--- Task prompt ---
Beginning with the top line of the listing below, give again every line up to and including the line with "A composition control loop"; pictures do not belong in the copy.

BEGIN Material to process

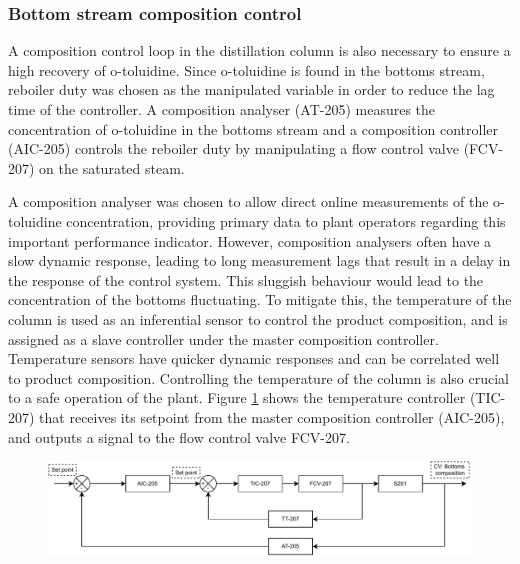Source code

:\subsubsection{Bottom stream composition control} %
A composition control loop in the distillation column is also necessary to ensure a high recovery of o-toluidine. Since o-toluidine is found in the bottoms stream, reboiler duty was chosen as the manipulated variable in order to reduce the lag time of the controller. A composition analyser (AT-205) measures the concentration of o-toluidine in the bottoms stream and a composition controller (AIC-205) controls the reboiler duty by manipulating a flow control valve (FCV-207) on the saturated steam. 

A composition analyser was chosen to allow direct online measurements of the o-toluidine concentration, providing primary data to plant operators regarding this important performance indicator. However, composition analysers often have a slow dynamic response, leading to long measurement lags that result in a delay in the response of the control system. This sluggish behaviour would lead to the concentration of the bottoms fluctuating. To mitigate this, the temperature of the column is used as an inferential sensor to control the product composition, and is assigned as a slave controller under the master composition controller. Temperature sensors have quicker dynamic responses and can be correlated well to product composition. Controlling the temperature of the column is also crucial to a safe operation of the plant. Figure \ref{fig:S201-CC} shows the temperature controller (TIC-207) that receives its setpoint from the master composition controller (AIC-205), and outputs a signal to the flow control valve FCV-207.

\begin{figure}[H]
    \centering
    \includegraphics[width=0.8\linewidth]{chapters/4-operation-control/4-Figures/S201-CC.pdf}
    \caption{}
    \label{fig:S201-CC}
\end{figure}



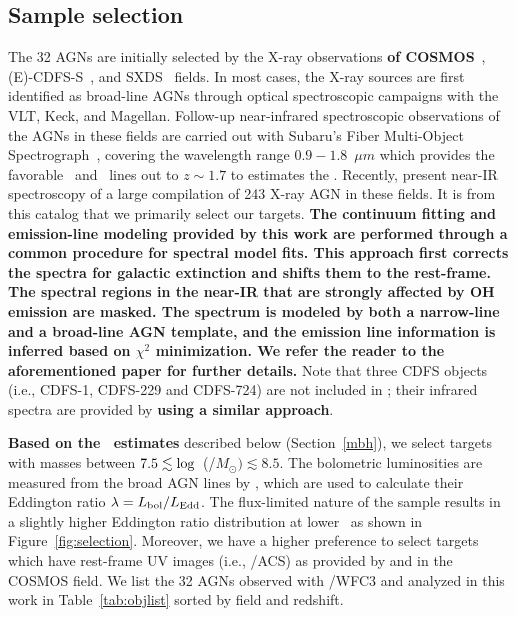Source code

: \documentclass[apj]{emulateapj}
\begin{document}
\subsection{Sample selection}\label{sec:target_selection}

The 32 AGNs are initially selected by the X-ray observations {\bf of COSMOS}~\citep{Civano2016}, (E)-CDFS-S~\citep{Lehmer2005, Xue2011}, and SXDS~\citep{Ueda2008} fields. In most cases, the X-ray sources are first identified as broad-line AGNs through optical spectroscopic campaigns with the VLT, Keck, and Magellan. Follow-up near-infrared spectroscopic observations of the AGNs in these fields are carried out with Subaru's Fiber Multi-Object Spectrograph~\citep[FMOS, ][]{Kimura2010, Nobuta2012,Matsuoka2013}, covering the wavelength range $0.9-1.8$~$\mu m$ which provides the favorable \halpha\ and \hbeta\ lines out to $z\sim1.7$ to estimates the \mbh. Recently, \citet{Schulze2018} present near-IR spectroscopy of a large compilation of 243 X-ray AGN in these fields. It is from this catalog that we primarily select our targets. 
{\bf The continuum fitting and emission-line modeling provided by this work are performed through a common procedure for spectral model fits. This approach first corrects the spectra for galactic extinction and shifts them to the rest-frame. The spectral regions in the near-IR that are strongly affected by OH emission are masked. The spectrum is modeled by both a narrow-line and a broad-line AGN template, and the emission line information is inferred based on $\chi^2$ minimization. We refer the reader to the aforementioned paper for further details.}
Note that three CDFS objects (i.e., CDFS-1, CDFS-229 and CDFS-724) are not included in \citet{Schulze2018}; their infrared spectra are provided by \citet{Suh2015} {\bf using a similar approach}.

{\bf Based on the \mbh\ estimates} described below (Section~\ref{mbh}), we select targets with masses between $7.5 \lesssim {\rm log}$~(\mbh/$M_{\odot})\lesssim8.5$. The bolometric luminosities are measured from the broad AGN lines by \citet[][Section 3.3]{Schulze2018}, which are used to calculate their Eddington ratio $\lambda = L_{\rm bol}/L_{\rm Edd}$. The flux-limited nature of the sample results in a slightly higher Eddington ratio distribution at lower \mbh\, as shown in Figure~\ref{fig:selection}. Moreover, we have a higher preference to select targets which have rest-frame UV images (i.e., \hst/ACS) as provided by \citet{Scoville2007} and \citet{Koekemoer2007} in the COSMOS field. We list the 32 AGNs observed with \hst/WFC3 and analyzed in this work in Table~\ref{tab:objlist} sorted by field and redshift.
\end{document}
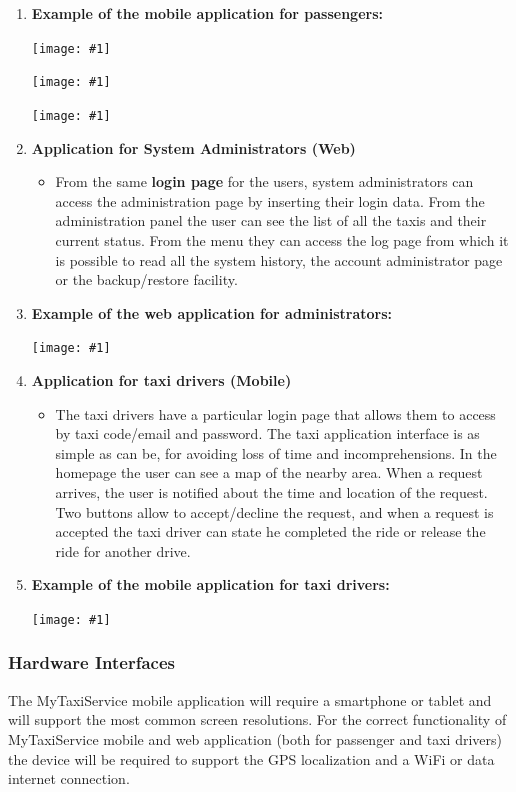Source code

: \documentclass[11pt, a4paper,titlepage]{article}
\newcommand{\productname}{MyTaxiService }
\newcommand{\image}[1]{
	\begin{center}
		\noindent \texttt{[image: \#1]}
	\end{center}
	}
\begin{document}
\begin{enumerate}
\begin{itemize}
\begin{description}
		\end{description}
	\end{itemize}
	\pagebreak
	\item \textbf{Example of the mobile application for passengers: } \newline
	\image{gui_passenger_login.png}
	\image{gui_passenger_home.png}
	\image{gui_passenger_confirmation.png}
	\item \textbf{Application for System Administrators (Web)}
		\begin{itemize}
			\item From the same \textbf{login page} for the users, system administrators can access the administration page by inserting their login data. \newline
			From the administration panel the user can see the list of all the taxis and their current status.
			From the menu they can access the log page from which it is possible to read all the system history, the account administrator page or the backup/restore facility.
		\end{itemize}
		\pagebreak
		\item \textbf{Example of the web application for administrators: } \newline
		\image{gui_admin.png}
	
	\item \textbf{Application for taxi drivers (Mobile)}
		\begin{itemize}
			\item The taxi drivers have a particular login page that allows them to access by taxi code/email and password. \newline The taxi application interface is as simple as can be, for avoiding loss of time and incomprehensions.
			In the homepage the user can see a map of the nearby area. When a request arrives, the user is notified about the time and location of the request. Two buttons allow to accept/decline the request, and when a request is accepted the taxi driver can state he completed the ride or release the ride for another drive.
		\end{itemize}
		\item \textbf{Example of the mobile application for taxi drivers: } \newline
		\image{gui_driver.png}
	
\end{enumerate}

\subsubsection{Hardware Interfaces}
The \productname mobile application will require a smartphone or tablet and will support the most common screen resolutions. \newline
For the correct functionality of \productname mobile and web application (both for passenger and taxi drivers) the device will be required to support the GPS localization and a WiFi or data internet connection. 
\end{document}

END Material to process

--- Exercise output ---
Source code

:\subsubsection{Bottom stream composition control} %
A composition control loop in the distillation column is also necessary to ensure a high recovery of o-toluidine. Since o-toluidine is found in the bottoms stream, reboiler duty was chosen as the manipulated variable in order to reduce the lag time of the controller. A composition analyser (AT-205) measures the concentration of o-toluidine in the bottoms stream and a composition controller (AIC-205) controls the reboiler duty by manipulating a flow control valve (FCV-207) on the saturated steam. 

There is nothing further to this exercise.